KYIV. Dec 20 (Interfax-Ukraine) – The Minister of Finance of Ukraine announces his intention, together with the National Bank, to restart and activate the market for domestic government borrowings, determine their market rate and the path to it in order to ensure a 100% rollover next year and minimize the purchase of government bonds by the National Bank, preferably reducing it to zero, Minister of Finance Serhiy Marchenko said.

"Recently, we have an understanding of how we will do this. I would like to thank the National Bank for understanding. We are looking for various options to actually restart the bond market," the minister said at the discussion on how the Ukrainian economy survived 2022 organized by the Center for Economic Strategy.

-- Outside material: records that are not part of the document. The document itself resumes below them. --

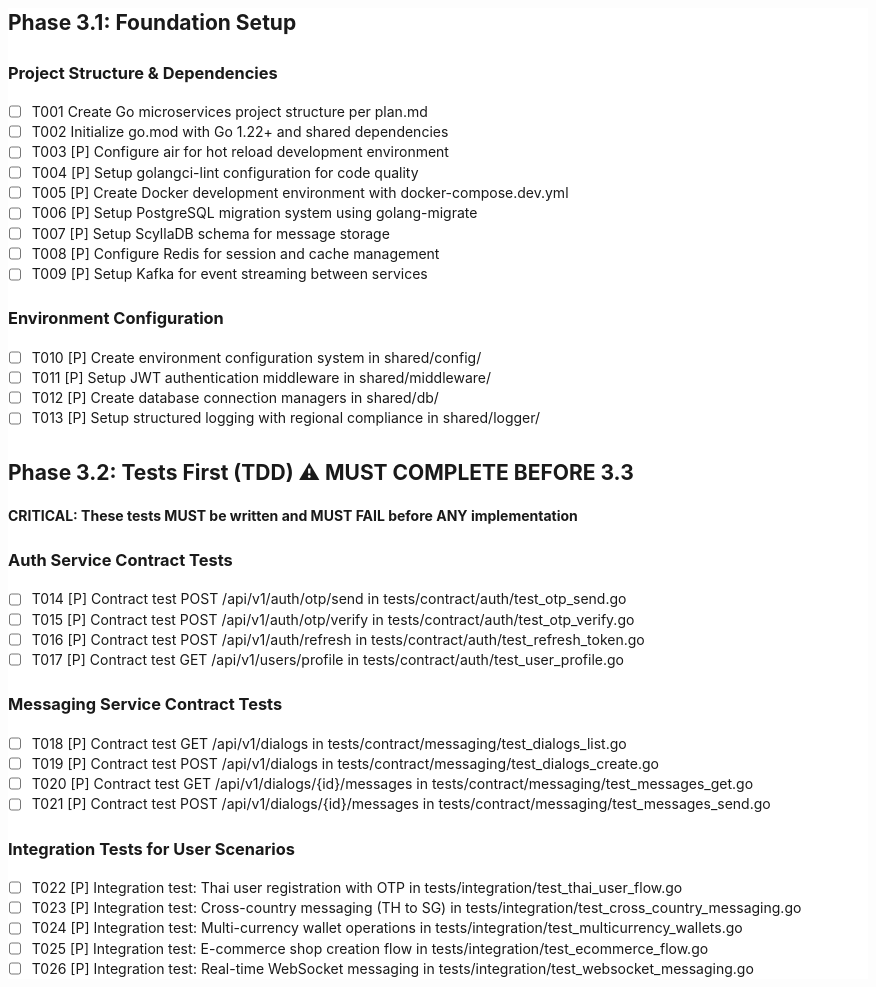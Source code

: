 ## Phase 3.1: Foundation Setup

### Project Structure & Dependencies
- [ ] T001 Create Go microservices project structure per plan.md
- [ ] T002 Initialize go.mod with Go 1.22+ and shared dependencies
- [ ] T003 [P] Configure air for hot reload development environment
- [ ] T004 [P] Setup golangci-lint configuration for code quality
- [ ] T005 [P] Create Docker development environment with docker-compose.dev.yml
- [ ] T006 [P] Setup PostgreSQL migration system using golang-migrate
- [ ] T007 [P] Setup ScyllaDB schema for message storage
- [ ] T008 [P] Configure Redis for session and cache management
- [ ] T009 [P] Setup Kafka for event streaming between services

### Environment Configuration
- [ ] T010 [P] Create environment configuration system in shared/config/
- [ ] T011 [P] Setup JWT authentication middleware in shared/middleware/
- [ ] T012 [P] Create database connection managers in shared/db/
- [ ] T013 [P] Setup structured logging with regional compliance in shared/logger/

## Phase 3.2: Tests First (TDD) ⚠️ MUST COMPLETE BEFORE 3.3

**CRITICAL: These tests MUST be written and MUST FAIL before ANY implementation**

### Auth Service Contract Tests
- [ ] T014 [P] Contract test POST /api/v1/auth/otp/send in tests/contract/auth/test_otp_send.go
- [ ] T015 [P] Contract test POST /api/v1/auth/otp/verify in tests/contract/auth/test_otp_verify.go
- [ ] T016 [P] Contract test POST /api/v1/auth/refresh in tests/contract/auth/test_refresh_token.go
- [ ] T017 [P] Contract test GET /api/v1/users/profile in tests/contract/auth/test_user_profile.go

### Messaging Service Contract Tests
- [ ] T018 [P] Contract test GET /api/v1/dialogs in tests/contract/messaging/test_dialogs_list.go
- [ ] T019 [P] Contract test POST /api/v1/dialogs in tests/contract/messaging/test_dialogs_create.go
- [ ] T020 [P] Contract test GET /api/v1/dialogs/{id}/messages in tests/contract/messaging/test_messages_get.go
- [ ] T021 [P] Contract test POST /api/v1/dialogs/{id}/messages in tests/contract/messaging/test_messages_send.go

### Integration Tests for User Scenarios
- [ ] T022 [P] Integration test: Thai user registration with OTP in tests/integration/test_thai_user_flow.go
- [ ] T023 [P] Integration test: Cross-country messaging (TH to SG) in tests/integration/test_cross_country_messaging.go
- [ ] T024 [P] Integration test: Multi-currency wallet operations in tests/integration/test_multicurrency_wallets.go
- [ ] T025 [P] Integration test: E-commerce shop creation flow in tests/integration/test_ecommerce_flow.go
- [ ] T026 [P] Integration test: Real-time WebSocket messaging in tests/integration/test_websocket_messaging.go
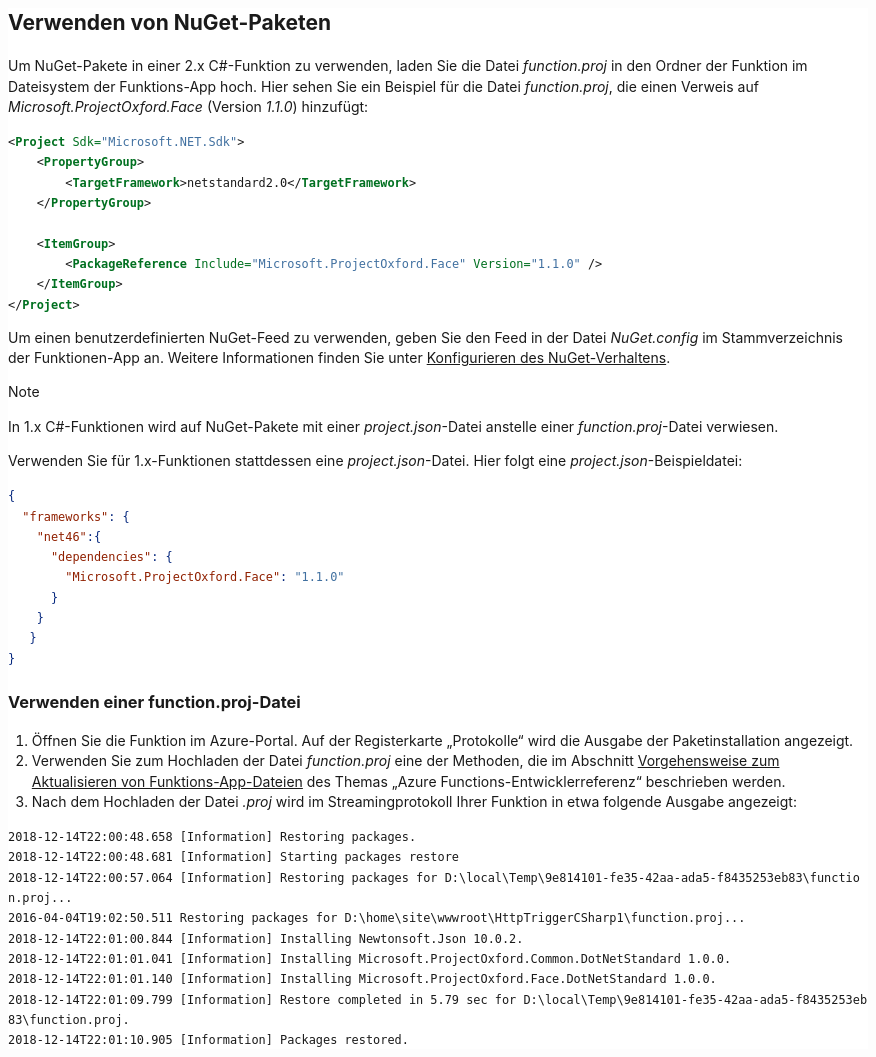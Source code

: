 ## <a name="using-nuget-packages"></a>Verwenden von NuGet-Paketen
Um NuGet-Pakete in einer 2.x C#-Funktion zu verwenden, laden Sie die Datei *function.proj* in den Ordner der Funktion im Dateisystem der Funktions-App hoch. Hier sehen Sie ein Beispiel für die Datei *function.proj*, die einen Verweis auf *Microsoft.ProjectOxford.Face* (Version *1.1.0*) hinzufügt:

```xml
<Project Sdk="Microsoft.NET.Sdk">
    <PropertyGroup>
        <TargetFramework>netstandard2.0</TargetFramework>
    </PropertyGroup>
    
    <ItemGroup>
        <PackageReference Include="Microsoft.ProjectOxford.Face" Version="1.1.0" />
    </ItemGroup>
</Project>
```

Um einen benutzerdefinierten NuGet-Feed zu verwenden, geben Sie den Feed in der Datei *NuGet.config* im Stammverzeichnis der Funktionen-App an. Weitere Informationen finden Sie unter [Konfigurieren des NuGet-Verhaltens](/nuget/consume-packages/configuring-nuget-behavior). 

> [!NOTE]
> In 1.x C#-Funktionen wird auf NuGet-Pakete mit einer *project.json*-Datei anstelle einer *function.proj*-Datei verwiesen.

Verwenden Sie für 1.x-Funktionen stattdessen eine *project.json*-Datei. Hier folgt eine *project.json*-Beispieldatei: 

```json
{
  "frameworks": {
    "net46":{
      "dependencies": {
        "Microsoft.ProjectOxford.Face": "1.1.0"
      }
    }
   }
}
```

### <a name="using-a-functionproj-file"></a>Verwenden einer function.proj-Datei

1. Öffnen Sie die Funktion im Azure-Portal. Auf der Registerkarte „Protokolle“ wird die Ausgabe der Paketinstallation angezeigt.
2. Verwenden Sie zum Hochladen der Datei *function.proj* eine der Methoden, die im Abschnitt [Vorgehensweise zum Aktualisieren von Funktions-App-Dateien](functions-reference.md#fileupdate) des Themas „Azure Functions-Entwicklerreferenz“ beschrieben werden.
3. Nach dem Hochladen der Datei *.proj* wird im Streamingprotokoll Ihrer Funktion in etwa folgende Ausgabe angezeigt:

```
2018-12-14T22:00:48.658 [Information] Restoring packages.
2018-12-14T22:00:48.681 [Information] Starting packages restore
2018-12-14T22:00:57.064 [Information] Restoring packages for D:\local\Temp\9e814101-fe35-42aa-ada5-f8435253eb83\function.proj...
2016-04-04T19:02:50.511 Restoring packages for D:\home\site\wwwroot\HttpTriggerCSharp1\function.proj...
2018-12-14T22:01:00.844 [Information] Installing Newtonsoft.Json 10.0.2.
2018-12-14T22:01:01.041 [Information] Installing Microsoft.ProjectOxford.Common.DotNetStandard 1.0.0.
2018-12-14T22:01:01.140 [Information] Installing Microsoft.ProjectOxford.Face.DotNetStandard 1.0.0.
2018-12-14T22:01:09.799 [Information] Restore completed in 5.79 sec for D:\local\Temp\9e814101-fe35-42aa-ada5-f8435253eb83\function.proj.
2018-12-14T22:01:10.905 [Information] Packages restored.
```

Marchenko stated that the option of financing the budget by the population and businesses at rates below market rates, which, for example, worked in the United States during World War II, partially worked in Ukraine at the beginning of the full-scale war unleashed by Russia, but is not applicable now.

"We are forced to use the tool of monetary transmission, withdrawing excess cash from the market, we are working here in parallel with the National Bank of Ukraine. In addition to the function of banal deficit financing, we believe that we should be partners and coordinate our joint policy with the National Bank, while maintaining our independence in terms of defining policy, shaping supply and demand," the minister said.

Joint work on restarting the government bonds market was also confirmed by Governor of the National Bank Andriy Pyshny.

The week before last, the NBU decided to increase the required reserves of banks, allowing them to form half of them at the expense of government bonds, which should increase demand for government securities by about UAH 50 billion.

In turn, the Ministry of Finance raised the rates of bonds for a period of 5 to 24 months to 14-19.5% per annum since October, although in the secondary market they reach 20% per annum and higher.